* Task item:
Reproduce the data below line by line, from its first line to the line with "点播服务提供了基于华为云视频", both included, and nothing past that point.

* Input data:
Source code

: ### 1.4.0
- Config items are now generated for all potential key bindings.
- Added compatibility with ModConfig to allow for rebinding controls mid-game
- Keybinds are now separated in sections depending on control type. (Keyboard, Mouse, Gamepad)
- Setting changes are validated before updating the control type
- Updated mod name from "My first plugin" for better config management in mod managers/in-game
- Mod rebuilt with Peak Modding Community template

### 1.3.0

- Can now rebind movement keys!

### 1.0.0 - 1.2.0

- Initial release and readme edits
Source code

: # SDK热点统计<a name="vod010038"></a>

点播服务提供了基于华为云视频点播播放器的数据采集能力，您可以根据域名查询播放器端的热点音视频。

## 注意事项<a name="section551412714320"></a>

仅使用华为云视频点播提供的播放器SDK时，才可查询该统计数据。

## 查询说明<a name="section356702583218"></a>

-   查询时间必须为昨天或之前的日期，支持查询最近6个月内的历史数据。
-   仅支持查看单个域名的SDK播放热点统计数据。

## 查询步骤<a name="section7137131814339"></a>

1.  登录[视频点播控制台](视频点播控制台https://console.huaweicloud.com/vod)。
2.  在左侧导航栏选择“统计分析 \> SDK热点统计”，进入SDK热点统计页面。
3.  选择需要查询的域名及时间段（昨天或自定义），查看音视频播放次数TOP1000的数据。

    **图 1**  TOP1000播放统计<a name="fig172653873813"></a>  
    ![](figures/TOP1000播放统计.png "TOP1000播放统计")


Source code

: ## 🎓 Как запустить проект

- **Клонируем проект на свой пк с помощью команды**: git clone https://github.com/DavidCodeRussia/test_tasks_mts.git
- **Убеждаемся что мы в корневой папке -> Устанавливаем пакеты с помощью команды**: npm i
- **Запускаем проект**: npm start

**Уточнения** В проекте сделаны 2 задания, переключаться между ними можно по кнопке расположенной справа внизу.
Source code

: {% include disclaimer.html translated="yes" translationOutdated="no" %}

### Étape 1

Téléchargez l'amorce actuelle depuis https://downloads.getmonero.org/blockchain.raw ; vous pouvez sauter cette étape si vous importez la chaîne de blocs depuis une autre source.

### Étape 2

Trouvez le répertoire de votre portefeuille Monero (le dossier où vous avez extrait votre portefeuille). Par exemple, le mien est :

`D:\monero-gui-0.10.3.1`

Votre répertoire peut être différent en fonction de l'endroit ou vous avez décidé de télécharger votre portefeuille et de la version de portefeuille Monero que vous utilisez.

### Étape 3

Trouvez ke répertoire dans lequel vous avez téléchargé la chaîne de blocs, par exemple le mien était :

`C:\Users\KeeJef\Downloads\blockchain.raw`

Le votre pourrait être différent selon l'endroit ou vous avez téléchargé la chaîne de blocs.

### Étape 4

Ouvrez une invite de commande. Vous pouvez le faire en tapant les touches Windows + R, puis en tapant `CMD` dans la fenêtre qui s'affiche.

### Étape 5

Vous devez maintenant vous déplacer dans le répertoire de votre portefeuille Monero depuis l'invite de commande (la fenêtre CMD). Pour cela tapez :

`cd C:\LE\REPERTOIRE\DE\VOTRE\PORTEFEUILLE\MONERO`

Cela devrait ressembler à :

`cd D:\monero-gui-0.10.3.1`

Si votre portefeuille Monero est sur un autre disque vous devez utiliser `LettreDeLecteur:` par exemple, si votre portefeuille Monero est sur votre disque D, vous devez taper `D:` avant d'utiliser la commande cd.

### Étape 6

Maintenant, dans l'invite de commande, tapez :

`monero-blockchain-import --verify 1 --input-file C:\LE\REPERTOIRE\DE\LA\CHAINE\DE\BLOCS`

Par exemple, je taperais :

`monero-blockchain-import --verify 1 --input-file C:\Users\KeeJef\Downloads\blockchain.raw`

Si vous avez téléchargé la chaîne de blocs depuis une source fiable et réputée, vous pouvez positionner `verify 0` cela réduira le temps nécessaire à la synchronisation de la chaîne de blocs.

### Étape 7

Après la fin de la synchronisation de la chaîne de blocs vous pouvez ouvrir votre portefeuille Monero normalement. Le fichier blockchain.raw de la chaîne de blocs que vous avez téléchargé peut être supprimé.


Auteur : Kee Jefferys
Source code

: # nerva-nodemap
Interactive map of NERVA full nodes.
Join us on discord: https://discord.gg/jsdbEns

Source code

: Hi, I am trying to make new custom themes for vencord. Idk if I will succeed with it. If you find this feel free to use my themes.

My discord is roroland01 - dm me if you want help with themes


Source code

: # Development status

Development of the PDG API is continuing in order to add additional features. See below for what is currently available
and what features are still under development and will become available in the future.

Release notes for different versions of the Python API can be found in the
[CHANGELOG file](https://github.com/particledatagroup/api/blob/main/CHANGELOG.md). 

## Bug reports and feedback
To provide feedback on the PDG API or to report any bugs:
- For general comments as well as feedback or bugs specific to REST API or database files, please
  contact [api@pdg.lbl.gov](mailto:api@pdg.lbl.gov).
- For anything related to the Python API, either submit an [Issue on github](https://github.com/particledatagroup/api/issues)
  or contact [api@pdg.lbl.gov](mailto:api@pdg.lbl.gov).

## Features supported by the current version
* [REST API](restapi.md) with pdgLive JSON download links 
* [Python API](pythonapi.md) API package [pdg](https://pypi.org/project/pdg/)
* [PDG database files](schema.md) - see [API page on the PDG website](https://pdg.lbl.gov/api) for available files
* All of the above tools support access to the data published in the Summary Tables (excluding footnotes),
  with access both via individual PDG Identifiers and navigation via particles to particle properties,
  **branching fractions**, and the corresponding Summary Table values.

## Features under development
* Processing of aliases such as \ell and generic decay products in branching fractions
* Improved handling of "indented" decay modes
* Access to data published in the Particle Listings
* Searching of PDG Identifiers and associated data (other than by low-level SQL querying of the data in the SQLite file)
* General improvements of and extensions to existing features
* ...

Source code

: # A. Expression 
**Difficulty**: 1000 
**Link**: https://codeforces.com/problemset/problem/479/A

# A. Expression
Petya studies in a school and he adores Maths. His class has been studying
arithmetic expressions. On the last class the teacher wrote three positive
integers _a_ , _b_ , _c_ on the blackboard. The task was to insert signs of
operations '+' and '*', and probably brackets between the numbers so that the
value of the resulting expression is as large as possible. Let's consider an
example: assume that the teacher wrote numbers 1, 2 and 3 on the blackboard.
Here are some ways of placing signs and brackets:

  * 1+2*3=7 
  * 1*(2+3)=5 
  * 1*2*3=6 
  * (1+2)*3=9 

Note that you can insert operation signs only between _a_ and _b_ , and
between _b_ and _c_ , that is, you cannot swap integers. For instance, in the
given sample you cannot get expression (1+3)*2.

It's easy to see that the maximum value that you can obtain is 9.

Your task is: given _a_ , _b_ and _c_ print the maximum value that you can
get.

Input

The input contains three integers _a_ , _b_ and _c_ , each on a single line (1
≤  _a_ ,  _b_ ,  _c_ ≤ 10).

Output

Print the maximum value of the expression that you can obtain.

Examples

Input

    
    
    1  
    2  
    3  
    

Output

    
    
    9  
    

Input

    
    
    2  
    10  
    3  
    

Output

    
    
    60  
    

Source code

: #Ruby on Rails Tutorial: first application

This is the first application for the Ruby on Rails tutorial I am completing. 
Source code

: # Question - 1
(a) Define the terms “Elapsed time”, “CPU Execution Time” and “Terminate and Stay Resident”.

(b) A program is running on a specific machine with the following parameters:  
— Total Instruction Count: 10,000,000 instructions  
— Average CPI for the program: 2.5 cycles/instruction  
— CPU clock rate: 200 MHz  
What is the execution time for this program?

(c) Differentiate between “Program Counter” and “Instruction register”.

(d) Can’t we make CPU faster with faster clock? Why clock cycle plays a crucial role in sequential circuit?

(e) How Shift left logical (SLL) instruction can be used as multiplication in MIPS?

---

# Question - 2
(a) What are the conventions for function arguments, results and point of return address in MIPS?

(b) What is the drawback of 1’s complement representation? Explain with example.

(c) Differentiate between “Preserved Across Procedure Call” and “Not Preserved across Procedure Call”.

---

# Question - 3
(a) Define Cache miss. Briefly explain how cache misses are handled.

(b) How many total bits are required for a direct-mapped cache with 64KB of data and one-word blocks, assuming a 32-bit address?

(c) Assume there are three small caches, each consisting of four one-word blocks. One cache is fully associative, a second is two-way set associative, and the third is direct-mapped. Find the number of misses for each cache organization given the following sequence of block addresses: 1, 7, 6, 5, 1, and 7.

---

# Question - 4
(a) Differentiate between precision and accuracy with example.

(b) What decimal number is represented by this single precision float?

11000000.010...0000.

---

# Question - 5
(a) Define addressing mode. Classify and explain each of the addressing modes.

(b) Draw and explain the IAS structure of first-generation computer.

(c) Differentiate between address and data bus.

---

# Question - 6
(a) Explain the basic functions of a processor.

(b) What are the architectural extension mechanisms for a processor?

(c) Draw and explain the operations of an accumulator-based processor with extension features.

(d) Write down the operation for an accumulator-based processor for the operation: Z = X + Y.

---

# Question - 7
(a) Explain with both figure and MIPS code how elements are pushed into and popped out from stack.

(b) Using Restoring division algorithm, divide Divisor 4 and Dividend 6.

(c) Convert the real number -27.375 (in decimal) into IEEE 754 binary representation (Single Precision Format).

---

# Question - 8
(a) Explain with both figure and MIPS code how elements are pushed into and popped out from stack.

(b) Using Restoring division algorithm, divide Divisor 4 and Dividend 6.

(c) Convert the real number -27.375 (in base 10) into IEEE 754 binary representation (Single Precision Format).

* Answer to this task:
Source code

: ### 1.4.0
- Config items are now generated for all potential key bindings.
- Added compatibility with ModConfig to allow for rebinding controls mid-game
- Keybinds are now separated in sections depending on control type. (Keyboard, Mouse, Gamepad)
- Setting changes are validated before updating the control type
- Updated mod name from "My first plugin" for better config management in mod managers/in-game
- Mod rebuilt with Peak Modding Community template

### 1.3.0

- Can now rebind movement keys!

### 1.0.0 - 1.2.0

- Initial release and readme edits
Source code

: # SDK热点统计<a name="vod010038"></a>

点播服务提供了基于华为云视频点播播放器的数据采集能力，您可以根据域名查询播放器端的热点音视频。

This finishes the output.